Les types II et III sont généralement isolés, sporadiques, considérés comme des anomalies clastiques (embryo-foeto-pathie, lésion vasculaire).

- Le type IV est l'intestin en colimaçon ou en queue de cochon, ou "apple peel syndrome", dû à l'occlusion de l'artère mésentérique supérieure avec un risque de transmission récessive autosomique.

- atrésie colique : beaucoup plus rare que l'atrésie du grêle, elle a les mêmes formes anatomiques et pathogéniques et on ne peut échographiquement les distinguer. La maladie de Hirschsprung, qui crée une obstruction fonctionnelle colique peut également se manifester in utero par des images de dilatation digestive.

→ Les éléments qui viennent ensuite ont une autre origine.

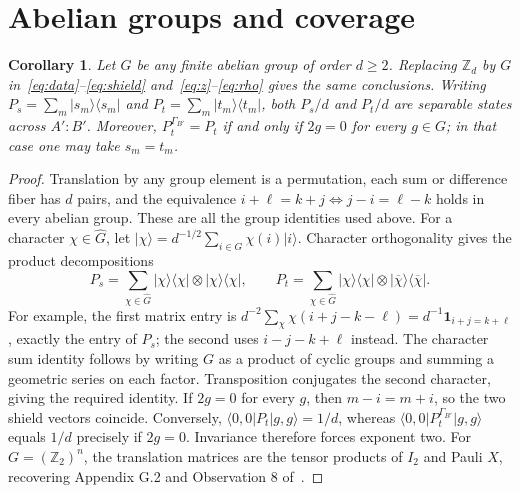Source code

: \documentclass[11pt]{article}
\newcommand{\ket}[1]{\lvert #1\rangle}
\newcommand{\bra}[1]{\langle #1\rvert}
\newcommand{\proj}[1]{\ket{#1}\bra{#1}}
\newtheorem{corollary}[theorem]{Corollary}
\begin{document}
\section{Abelian groups and coverage}

\begin{corollary}\label{cor:group}
Let $G$ be any finite abelian group of order $d\geq2$.
Replacing $\mathbb Z_d$ by $G$ in~\eqref{eq:data}--\eqref{eq:shield}
and~\eqref{eq:z}--\eqref{eq:rho} gives the same conclusions.
Writing $P_s=\sum_m\proj{s_m}$ and $P_t=\sum_m\proj{t_m}$,
both $P_s/d$ and $P_t/d$ are separable states across $A':B'$. Moreover,
$P_t^{\Gamma_{B'}}=P_t$ if and only if $2g=0$ for every $g\in G$;
in that case one may take $s_m=t_m$.
\end{corollary}
\begin{proof}
Translation by any group element is a permutation, each sum or difference
fiber has $d$ pairs, and the equivalence
$i+\ell=k+j\Longleftrightarrow j-i=\ell-k$ holds in every abelian group.
These are all the group identities used above. For a character
$\chi\in\widehat G$, let
$\ket\chi=d^{-1/2}\sum_{i\in G}\chi(i)\ket i$.
Character orthogonality gives the product decompositions
\[
 P_s=\sum_{\chi\in\widehat G}\proj\chi\otimes\proj\chi,
 \qquad
 P_t=\sum_{\chi\in\widehat G}\proj\chi\otimes\proj{\overline\chi}.
\]
For example, the first matrix entry is
$d^{-2}\sum_\chi\chi(i+j-k-\ell)=d^{-1}\mathbf1_{i+j=k+\ell}$,
exactly the entry of $P_s$; the second uses $i-j-k+\ell$ instead.
The character sum identity follows by writing $G$ as a product of cyclic
groups and summing a geometric series on each factor.
Transposition conjugates the second character, giving the required identity.
If $2g=0$ for every $g$,
then $m-i=m+i$, so the two shield vectors coincide.
Conversely, $\bra{0,0}P_t\ket{g,g}=1/d$, whereas
$\bra{0,0}P_t^{\Gamma_{B'}}\ket{g,g}$ equals $1/d$ precisely if
$2g=0$. Invariance therefore forces exponent two.
For $G=(\mathbb Z_2)^n$, the translation matrices are the tensor products
of $I_2$ and Pauli $X$, recovering Appendix G.2 and Observation 8
of~\cite{Pal2021}.
\end{proof}
\end{document}
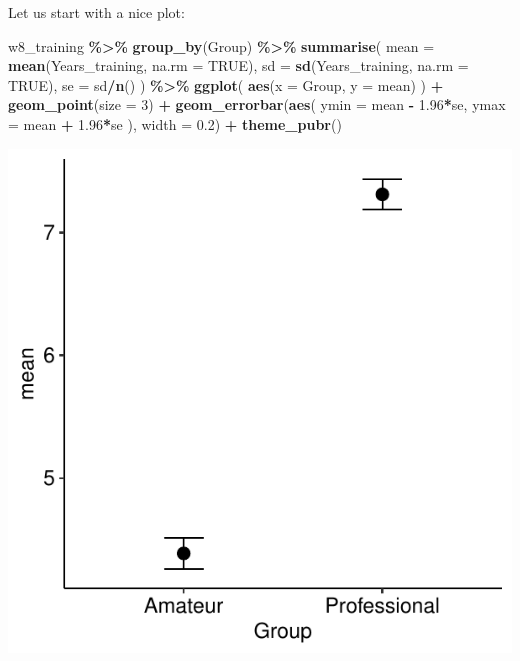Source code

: \documentclass[
]{book}
\newenvironment{Shaded}{\begin{snugshade}}{\end{snugshade}}
\newcommand{\AttributeTok}[1]{\textcolor[rgb]{0.13,0.29,0.53}{#1}}
\newcommand{\ConstantTok}[1]{\textcolor[rgb]{0.56,0.35,0.01}{#1}}
\newcommand{\DecValTok}[1]{\textcolor[rgb]{0.00,0.00,0.81}{#1}}
\newcommand{\FloatTok}[1]{\textcolor[rgb]{0.00,0.00,0.81}{#1}}
\newcommand{\FunctionTok}[1]{\textcolor[rgb]{0.13,0.29,0.53}{\textbf{#1}}}
\newcommand{\NormalTok}[1]{#1}
\newcommand{\SpecialCharTok}[1]{\textcolor[rgb]{0.81,0.36,0.00}{\textbf{#1}}}
\begin{document}
Let us start with a nice plot:

\begin{Shaded}
\begin{Highlighting}[]
\NormalTok{w8\_training }\SpecialCharTok{\%\textgreater{}\%}
  \FunctionTok{group\_by}\NormalTok{(Group) }\SpecialCharTok{\%\textgreater{}\%}
  \FunctionTok{summarise}\NormalTok{(}
    \AttributeTok{mean =} \FunctionTok{mean}\NormalTok{(Years\_training, }\AttributeTok{na.rm =} \ConstantTok{TRUE}\NormalTok{),}
    \AttributeTok{sd =} \FunctionTok{sd}\NormalTok{(Years\_training, }\AttributeTok{na.rm =} \ConstantTok{TRUE}\NormalTok{),}
    \AttributeTok{se =}\NormalTok{ sd}\SpecialCharTok{/}\FunctionTok{n}\NormalTok{()}
\NormalTok{  ) }\SpecialCharTok{\%\textgreater{}\%}
  \FunctionTok{ggplot}\NormalTok{(}
    \FunctionTok{aes}\NormalTok{(}\AttributeTok{x =}\NormalTok{ Group, }\AttributeTok{y =}\NormalTok{ mean)}
\NormalTok{  ) }\SpecialCharTok{+}
  \FunctionTok{geom\_point}\NormalTok{(}\AttributeTok{size =} \DecValTok{3}\NormalTok{) }\SpecialCharTok{+}
  \FunctionTok{geom\_errorbar}\NormalTok{(}\FunctionTok{aes}\NormalTok{(}
    \AttributeTok{ymin =}\NormalTok{ mean }\SpecialCharTok{{-}} \FloatTok{1.96}\SpecialCharTok{*}\NormalTok{se,}
    \AttributeTok{ymax =}\NormalTok{ mean }\SpecialCharTok{+} \FloatTok{1.96}\SpecialCharTok{*}\NormalTok{se}
\NormalTok{  ), }\AttributeTok{width =} \FloatTok{0.2}\NormalTok{) }\SpecialCharTok{+}
  \FunctionTok{theme\_pubr}\NormalTok{()}
\end{Highlighting}
\end{Shaded}

\begin{center}\includegraphics{_main_files/figure-latex/unnamed-chunk-126-1} \end{center}
\end{document}

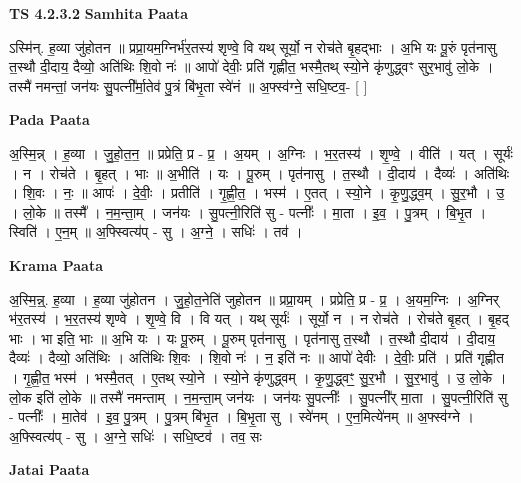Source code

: \documentclass[17pt]{extarticle}
\begin{document}
\textbf{TS 4.2.3.2 } \newline
\textbf{Samhita Paata} \newline

ऽस्मि॑न्. ह॒व्या जु॑होतन ॥ प्रप्रा॒यम॒ग्निर्भ॑र॒तस्य॑ शृण्वे॒ वि यथ् सूर्यो॒ न रोच॑ते बृ॒हद्भाः । अ॒भि यः पू॒रुं पृत॑नासु त॒स्थौ दी॒दाय॒ दैव्यो॒ अति॑थिः शि॒वो नः॑ ॥ आपो॑ देवीः॒ प्रति॑ गृह्णीत॒ भस्मै॒तथ् स्यो॒ने कृ॑णुद्ध्वꣳ सुर॒भावु॑ लो॒के । तस्मै॑ नमन्तां॒ जन॑यः सु॒पत्नी᳚र्मा॒तेव॑ पु॒त्रं बि॑भृ॒ता स्वे॑नं ॥ अ॒फ्स्व॑ग्ने॒ सधि॒ष्टव॒- [  ] \newline

\textbf{Pada Paata} \newline

अ॒स्मि॒न्न् । ह॒व्या । जु॒हो॒त॒न॒ ॥ प्रप्रेति॒ प्र - प्र॒ । अ॒यम् । अ॒ग्निः । भ॒र॒तस्य॑ । शृ॒ण्वे॒ । वीति॑ । यत् । सूर्यः॑ । न । रोच॑ते । बृ॒हत् । भाः ॥ अ॒भीति॑ । यः । पू॒रुम् । पृत॑नासु । त॒स्थौ । दी॒दाय॑ । दैव्यः॑ । अति॑थिः । शि॒वः । नः॒ ॥ आपः॑ । दे॒वीः॒ । प्रतीति॑ । गृ॒ह्णी॒त॒ । भस्म॑ । ए॒तत् । स्यो॒ने । कृ॒णु॒द्ध्व॒म् । सु॒र॒भौ । उ॒ । लो॒के ॥ तस्मै᳚ । न॒म॒न्ता॒म् । जन॑यः । सु॒पत्नी॒रिति॑ सु - पत्नीः᳚ । मा॒ता । इ॒व॒ । पु॒त्रम् । बि॒भृ॒त । स्विति॑ । ए॒न॒म् ॥ अ॒फ्स्वित्य॑प् - सु । अ॒ग्ने॒ । सधिः॑ । तव॑ ।  \newline


\textbf{Krama Paata} \newline

अ॒स्मि॒न्न्॒. ह॒व्या । ह॒व्या जु॑होतन । जु॒हो॒त॒नेति॑ जुहोतन ॥ प्रप्रा॒यम् । प्रप्रेति॒ प्र - प्र॒ । अ॒यम॒ग्निः । अ॒ग्निर् भ॑र॒तस्य॑ । भ॒र॒तस्य॑ शृण्वे । शृ॒ण्वे॒ वि । वि यत् । यथ् सूर्यः॑ । सूर्यो॒ न । न रोच॑ते । रोच॑ते बृ॒हत् । बृ॒हद् भाः । भा इति॒ भाः ॥ अ॒भि यः । यः पू॒रुम् । पू॒रुम् पृत॑नासु । पृत॑नासु त॒स्थौ । त॒स्थौ दी॒दाय॑ । दी॒दाय॒ दैव्यः॑ । दैव्यो॒ अति॑थिः । अति॑थिः शि॒वः । शि॒वो नः॑ । न॒ इति॑ नः ॥ आपो॑ देवीः । दे॒वीः॒ प्रति॑ । प्रति॑ गृह्णीत । गृ॒ह्णी॒त॒ भस्म॑ । भस्मै॒तत् । ए॒तथ् स्यो॒ने । स्यो॒ने कृ॑णुद्ध्वम् । कृ॒णु॒द्ध्वꣳ॒॒ सु॒र॒भौ । सु॒र॒भावु॑ । उ॒ लो॒के । लो॒क इति॑ लो॒के ॥ तस्मै॑ नमन्ताम् । न॒म॒न्ता॒म् जन॑यः । जन॑यः सु॒पत्नीः᳚ । सु॒पत्नी᳚र् मा॒ता । सु॒पत्नी॒रिति॑ सु - पत्नीः᳚ । मा॒तेव॑ । इ॒व॒ पु॒त्रम् । पु॒त्रम् बि॑भृ॒त । बि॒भृ॒ता सु । स्वे॑नम् । ए॒न॒मित्ये॑नम् ॥ अ॒फ्स्व॑ग्ने । अ॒फ्स्वित्य॑प् - सु । अ॒ग्ने॒ सधिः॑ । सधि॒ष्टव॑ । तव॒ सः \newline

\textbf{Jatai Paata} \newline
\end{document}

- atrésie recto anale : cette malformation donne rarement lieu à une dilatation recto sigmoïdienne permettant de la dépister. Les formes basses de bon pronostic sont des malformations superficielles des bourrelets périnéaux. Les formes hautes correspondent à des anomalies du cloisonnement frontal du cloaque embryonnaire: elles sont souvent associées à des fistules recto urétrales chez le garçon, recto vaginales chez la fille. Les formes avec fistule perméable, plus fréquentes chez la fille, n'entraînent en règle pas de retentissement d'amont. Seules les formes non communicantes, apanage du garçon, créent des dilatations digestives. Par contre chez la fille, cette anomalie peut s'intégrer dans un processus malformatif plus complexe par persistance d'un cloaque indivis avec fistule entre le rectum et le sinus urogénitale: la fistule rectale s'abouche souvent au niveau d'un vagin atrétique implanté dans le sinus urogénital qui présente, juste à ce niveau, une atrésie totale : il s'en suit une distension globale uro-génito-digestive sus jacente avec une megavessie, un hydrométrocolpos et une dilatation recto sigmo dienne. Cette malformation évolue souvent spontanément vers une péritonite méconiale in utero. A noter qu'une péritonite méconiale ancienne peut donner des images liquidiennes cloisonnées, voire pseudo kystiques difficiles à distinguer, à l'examen échographique, d'anses intestinales distendues.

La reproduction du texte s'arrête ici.